┌─ Task inputs

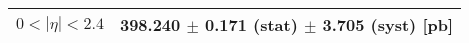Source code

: \begin{tabular}{lc}
\hline
$0 < |\eta| <2.4$              & 398.240 $\pm$ 0.171 (stat) $\pm$ 3.705 (syst) [pb]  \\
\hline
\end{tabular}
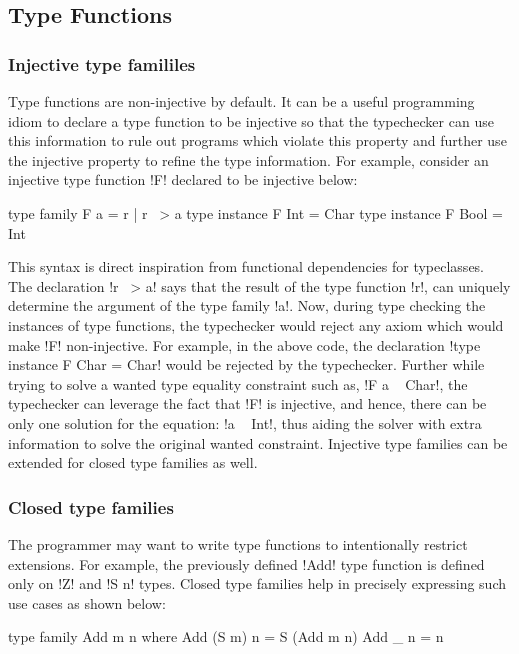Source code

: \documentclass[screen,nonacm]{acmart}
\begin{document}
\subsection{Type Functions}\label{sec:rw-type-fun}
\subsubsection{Injective type famililes}
Type functions are non-injective by default. It can be a useful programming idiom to declare a type function to be injective so that the typechecker can use this information to rule out programs which violate this property and further use the injective property to refine the type information. For example, consider an injective type function !F! declared to be injective below:

\begin{CenteredBox}
\begin{code}
type family F a = r | r ~> a
type instance F Int = Char
type instance F Bool = Int
\end{code}
\end{CenteredBox}
This syntax is direct inspiration from functional dependencies for typeclasses. The declaration !r ~> a! says that the result of the type function !r!, can uniquely determine the argument of the type family !a!. Now, during type checking the instances of type functions, the typechecker would reject any axiom which would make !F! non-injective. For example, in the above code, the declaration !type instance F Char = Char! would be rejected by the typechecker. Further while trying to solve a wanted type equality constraint such as, !F a ~ Char!, the typechecker can leverage the fact that !F! is injective, and hence, there can be only one solution for the equation: !a ~ Int!, thus aiding the solver with extra information to solve the original wanted constraint. Injective type families\cite{stolarek_injective_2015} can be extended for closed type families as well.

\subsubsection{Closed type families}
The programmer may want to write type functions to intentionally restrict extensions. For example, the previously defined !Add! type function is defined only on !Z! and !S n! types. Closed type families\cite{eisenberg_typefamilies_2014} help in precisely expressing such use cases as shown below:

\begin{CenteredBox}
\begin{code}
type family Add m n where
  Add (S m) n = S (Add m n)
  Add _ n = n
\end{code}
\end{CenteredBox}
\end{document}
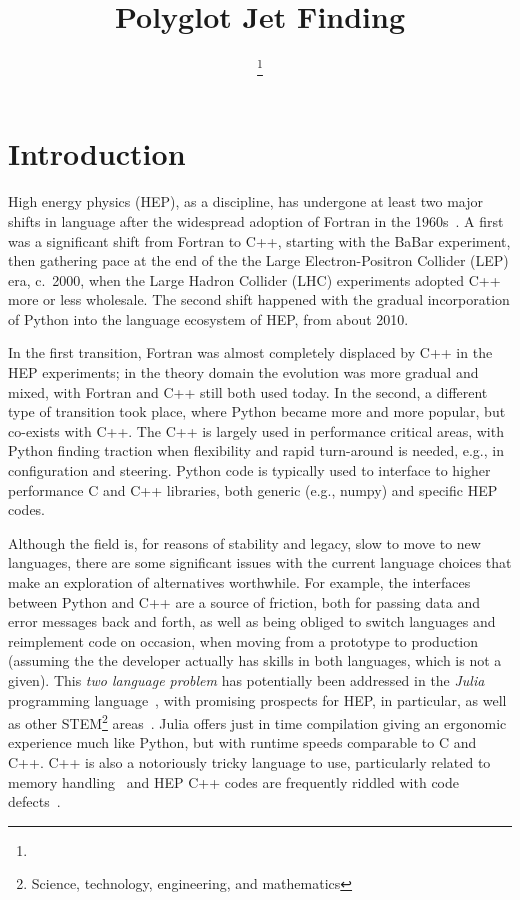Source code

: \documentclass{webofc}
\title{Polyglot Jet Finding}
\author{\firstname{Graeme Andrew} \lastname{Stewart}\inst{1}\fnsep\thanks{\email{graeme.andrew.stewart@cern.ch}} \and
        \firstname{Philippe} \lastname{Gras}\inst{2}\fnsep \and
        \firstname{Benedikt} \lastname{Hegner}\inst{1}\fnsep \and
        \firstname{Atell} \lastname{Krasnopolski}\inst{3}
}
\institute{CERN, Esplanade des Particules 1, Geneva, Switzerland
\and
           IRFU, CEA, Université Paris-Saclay, Gif-sur-Yvette, France
\and
           Taras Shevchenko National University of Kyiv, Ukraine
          }
\begin{document}
\maketitle

\section{Introduction}
\label{sec:introduction}

High energy physics (HEP), as a discipline, has undergone at least two major
shifts in language after the widespread adoption of Fortran in the
1960s~\cite{pivarski2022}. A first was a significant shift from Fortran to C++,
starting with the BaBar experiment, then gathering pace at the end of the the
Large Electron-Positron Collider (LEP) era, c.\ 2000, when the Large Hadron
Collider (LHC) experiments adopted C++ more or less wholesale. The second shift
happened with the gradual incorporation of Python into the language ecosystem of
HEP, from about 2010.

In the first transition, Fortran was almost completely displaced by C++ in the
HEP experiments; in the theory domain the evolution was more gradual and mixed, with Fortran
and C++ still both used today. In the second, a different type of transition
took place, where Python became more and more popular, but co-exists with C++.
The C++ is largely used in performance critical areas, with Python finding
traction when flexibility and rapid turn-around is needed, e.g., in
configuration and steering. Python code is typically used to interface to higher
performance C and C++ libraries, both generic (e.g., numpy) and specific HEP
codes.

Although the field is, for reasons of stability and legacy, slow to move to new
languages, there are some significant issues with the current language choices
that make an exploration of alternatives worthwhile. For example, the interfaces
between Python and C++ are a source of friction, both for passing data and error
messages back and forth, as well as being obliged to switch languages and
reimplement code on occasion, when moving from a prototype to production
(assuming the the developer actually has skills in both languages, which is not
a given). This \emph{two language problem} has potentially been addressed in the
\emph{Julia} programming
language~\cite{bib:julia_freshapproach,10.1145/3276490}, with promising
prospects for HEP, in particular, \cite{Stanitzki:2020bnx,eschle2023potential}
as well as other STEM\footnote{Science, technology, engineering, and
mathematics} areas~\cite{perkel-julia-science}. Julia offers just in time
compilation giving an ergonomic experience much like Python, but with runtime
speeds comparable to C and C++. C++ is also a notoriously tricky language to
use, particularly related to memory handling~\cite{ms-security-2019} and HEP C++
codes are frequently riddled with code defects~\cite{Naumann_2014}.
\end{document}
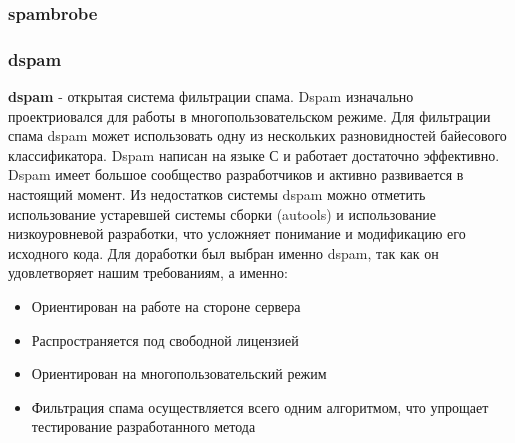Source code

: \subsubsection{spambrobe}


\subsubsection{dspam}
\textbf{dspam} - открытая система фильтрации спама. Dspam изначально проектриовался для работы в многопользовательском режиме.
Для фильтрации спама dspam может использовать одну из нескольких разновидностей байесового классификатора.
Dspam написан на языке С и работает достаточно эффективно. Dspam имеет большое сообщество разработчиков и активно развивается в настоящий момент.
Из недостатков системы dspam можно отметить использование устаревшей системы сборки (autools) и использование низкоуровневой разработки, что усложняет понимание и модификацию его исходного кода.
Для доработки был выбран именно dspam, так как он удовлетворяет нашим требованиям, а именно:
\begin{itemize}
\item Ориентирован на работе на стороне сервера
\item Распространяется под свободной лицензией
\item Ориентирован на многопользовательский режим
\item Фильтрация спама осуществляется  всего одним алгоритмом, что упрощает тестирование разработанного метода
\end{itemize}
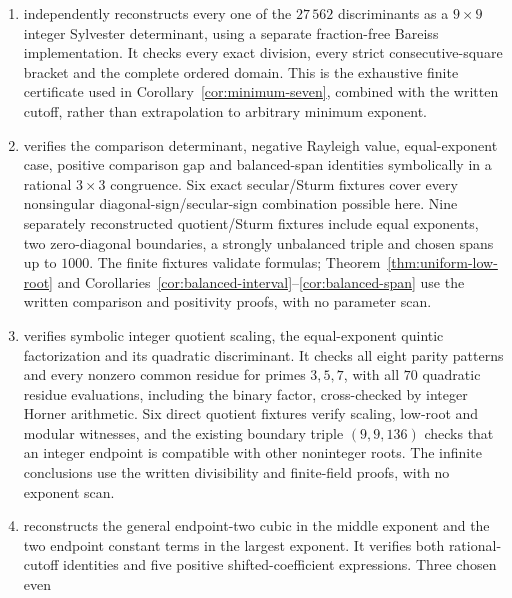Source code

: \begin{enumerate}
representatives, including every first complement sign-pattern witness,
have separately reconstructed integer matrix characteristic polynomials,
complement endpoints and exact rational factorizations. The compatibility
entrypoint  runs the same corrected code.
\item {} independently
reconstructs every one of the $27\,562$ discriminants as a $9\times9$
integer Sylvester determinant, using a separate fraction-free Bareiss
implementation. It checks every exact division, every strict consecutive-square
bracket and the complete ordered domain. This is the exhaustive finite
certificate used in Corollary~\ref{cor:minimum-seven}, combined with the
written cutoff, rather than extrapolation to arbitrary minimum exponent.
\item {} verifies the comparison
determinant, negative Rayleigh value, equal-exponent case, positive
comparison gap and balanced-span identities symbolically in a rational
$3\times3$ congruence. Six exact secular/Sturm fixtures cover every
nonsingular diagonal-sign/secular-sign combination possible here.
Nine separately reconstructed quotient/Sturm fixtures include equal
exponents, two zero-diagonal boundaries, a strongly unbalanced triple
and chosen spans up to $1000$. The finite fixtures validate formulas;
Theorem~\ref{thm:uniform-low-root} and
Corollaries~\ref{cor:balanced-interval}--\ref{cor:balanced-span}
use the written comparison and positivity proofs, with no parameter scan.
\item {} verifies symbolic
integer quotient scaling, the equal-exponent quintic factorization and
its quadratic discriminant. It checks all eight parity patterns and
every nonzero common residue for primes $3,5,7$, with all $70$ quadratic
residue evaluations, including the binary factor, cross-checked by
integer Horner arithmetic. Six direct quotient fixtures verify scaling,
low-root and modular witnesses, and the existing boundary triple
$(9,9,136)$ checks that an integer endpoint is compatible with other
noninteger roots. The infinite conclusions use the written divisibility
and finite-field proofs, with no exponent scan.
\item {} reconstructs the general
endpoint-two cubic in the middle exponent and the two endpoint constant
terms in the largest exponent. It verifies both rational-cutoff identities
and five positive shifted-coefficient expressions. Three chosen even

\end{enumerate}
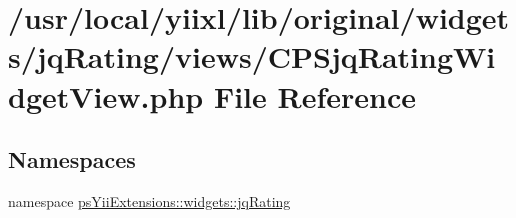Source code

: \hypertarget{CPSjqRatingWidgetView_8php}{
\section{/usr/local/yiixl/lib/original/widgets/jqRating/views/CPSjqRatingWidgetView.php File Reference}
\label{CPSjqRatingWidgetView_8php}
}
\subsection*{Namespaces}
\begin{DoxyCompactItemize}
\item 
namespace \hyperlink{namespacepsYiiExtensions_1_1widgets_1_1jqRating}{psYiiExtensions::widgets::jqRating}
\end{DoxyCompactItemize}
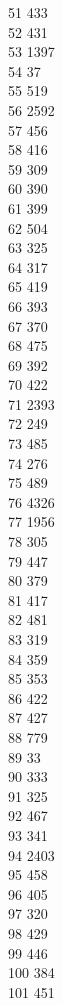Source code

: { 51	433 \\
 52	431 \\
 53	1397 \\
 54	37 \\
 55	519 \\
 56	2592 \\
 57	456 \\
 58	416 \\
 59	309 \\
 60	390 \\
 61	399 \\
 62	504 \\
 63	325 \\
 64	317 \\
 65	419 \\
 66	393 \\
 67	370 \\
 68	475 \\
 69	392 \\
 70	422 \\
 71	2393 \\
 72	249 \\
 73	485 \\
 74	276 \\
 75	489 \\
 76	4326 \\
 77	1956 \\
 78	305 \\
 79	447 \\
 80	379 \\
 81	417 \\
 82	481 \\
 83	319 \\
 84	359 \\
 85	353 \\
 86	422 \\
 87	427 \\
 88	779 \\
 89	33 \\
 90	333 \\
 91	325 \\
 92	467 \\
 93	341 \\
 94	2403 \\
 95	458 \\
 96	405 \\
 97	320 \\
 98	429 \\
 99	446 \\
 100	384 \\
 101	451 \\
}
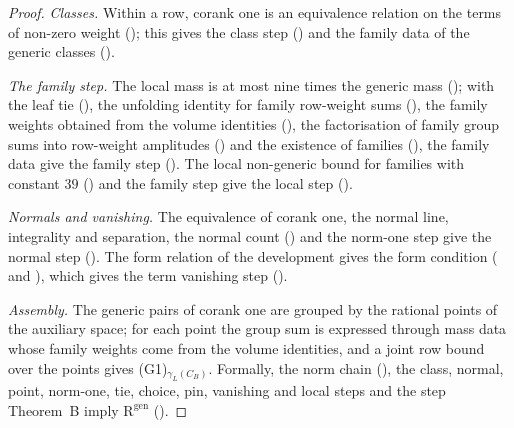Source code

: \begin{proof}
\emph{Classes.} Within a row, corank one is an equivalence relation on the terms of non-zero weight
(); this gives the class step
() and the family data of the generic classes ().

\emph{The family step.} The local mass is at most nine times the generic mass ();
with the leaf tie (), the unfolding identity for family row-weight sums
(), the family weights obtained from the volume identities
(), the factorisation of family group sums into row-weight amplitudes
() and the existence of families
(), the family data give the family step (). The local
non-generic bound for families with constant $39$ () and the family step give
the local step ().

\emph{Normals and vanishing.} The equivalence of corank one, the normal line, integrality and separation, the normal count
() and the norm-one step give the normal step
(). The form relation of the development gives the form condition
( and ), which gives the term vanishing step
().

\emph{Assembly.} The generic pairs of corank one are grouped by the rational points of the auxiliary space; for each point the group sum
is expressed through mass data whose family weights come from the volume identities, and a joint row bound over the points gives
(G1)$_{\gamma_L(C_B)}$. Formally, the norm chain (), the class, normal, point, norm-one,
tie, choice, pin, vanishing and local steps and the step Theorem~B imply $\mathrm{R}^{\mathrm{gen}}$
().
\end{proof}

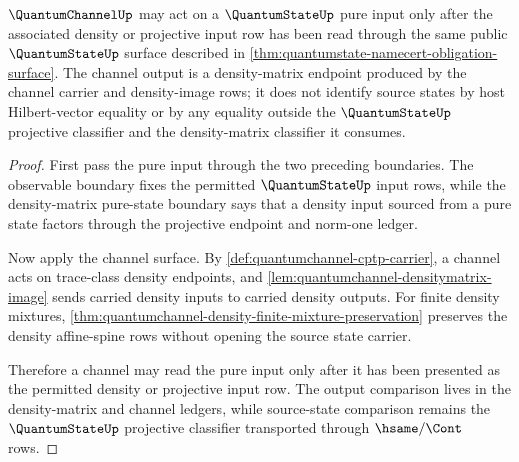 \begin{theorem}
\label{thm:quantumstate-quantumchannel-pure-input-boundary}
$\QuantumChannelUp$ may act on a $\QuantumStateUp$ pure input only after the
associated density or projective input row has been read through the same
public $\QuantumStateUp$ surface described in
\autoref{thm:quantumstate-namecert-obligation-surface}. The channel output is
a density-matrix endpoint produced by the channel carrier and density-image
rows; it does not identify source states by host Hilbert-vector equality or by
any equality outside the $\QuantumStateUp$ projective classifier and the
density-matrix classifier it consumes.
\end{theorem}
\begin{proof}
First pass the pure input through the two preceding boundaries. The observable
boundary fixes the permitted $\QuantumStateUp$ input rows, while the
density-matrix pure-state boundary says that a density input sourced from a
pure state factors through the projective endpoint and norm-one ledger.

Now apply the channel surface. By \autoref{def:quantumchannel-cptp-carrier},
a channel acts on trace-class density endpoints, and
\autoref{lem:quantumchannel-densitymatrix-image} sends carried density inputs
to carried density outputs. For finite density mixtures,
\autoref{thm:quantumchannel-density-finite-mixture-preservation} preserves the
density affine-spine rows without opening the source state carrier.

Therefore a channel may read the pure input only after it has been presented
as the permitted density or projective input row. The output comparison lives
in the density-matrix and channel ledgers, while source-state comparison
remains the $\QuantumStateUp$ projective classifier transported through
$\hsame/\Cont$ rows.
\end{proof}

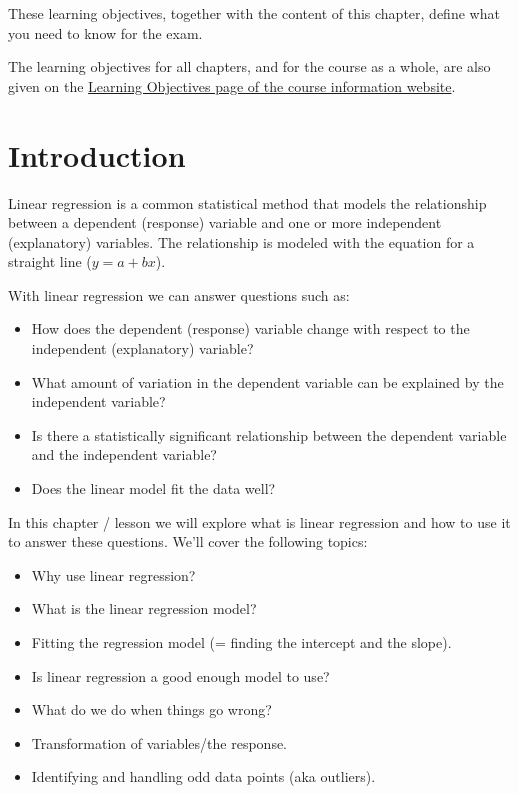 \documentclass[
  letterpaper,
  8pt,
  a4paper]{book}
\providecommand{\tightlist}{%
  \setlength{\itemsep}{0pt}\setlength{\parskip}{0pt}}
\begin{document}
\begin{tcolorbox}
These learning objectives, together with the content of this chapter,
define what you need to know for the exam.

The learning objectives for all chapters, and for the course as a whole,
are also given on the
\href{https://opetchey.github.io/BIO144_Course_Information/3.1-learning-objectives.html}{Learning
Objectives page of the course information website}.

\end{tcolorbox}

\section*{Introduction}\label{introduction}


Linear regression is a common statistical method that models the
relationship between a dependent (response) variable and one or more
independent (explanatory) variables. The relationship is modeled with
the equation for a straight line (\(y = a + bx\)).

With linear regression we can answer questions such as:

\begin{itemize}
\tightlist
\item
  How does the dependent (response) variable change with respect to the
  independent (explanatory) variable?
\item
  What amount of variation in the dependent variable can be explained by
  the independent variable?
\item
  Is there a statistically significant relationship between the
  dependent variable and the independent variable?
\item
  Does the linear model fit the data well?
\end{itemize}

In this chapter / lesson we will explore what is linear regression and
how to use it to answer these questions. We'll cover the following
topics:

\begin{itemize}
\tightlist
\item
  Why use linear regression?
\item
  What is the linear regression model?
\item
  Fitting the regression model (= finding the intercept and the slope).
\item
  Is linear regression a good enough model to use?
\item
  What do we do when things go wrong?
\item
  Transformation of variables/the response.
\item
  Identifying and handling odd data points (aka outliers).
\end{itemize}
\end{document}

└─

■ **Task to complete**: The answer must be the number of lines in the records where the string "field" is found, stated alone.

■ **Result for this task**: 2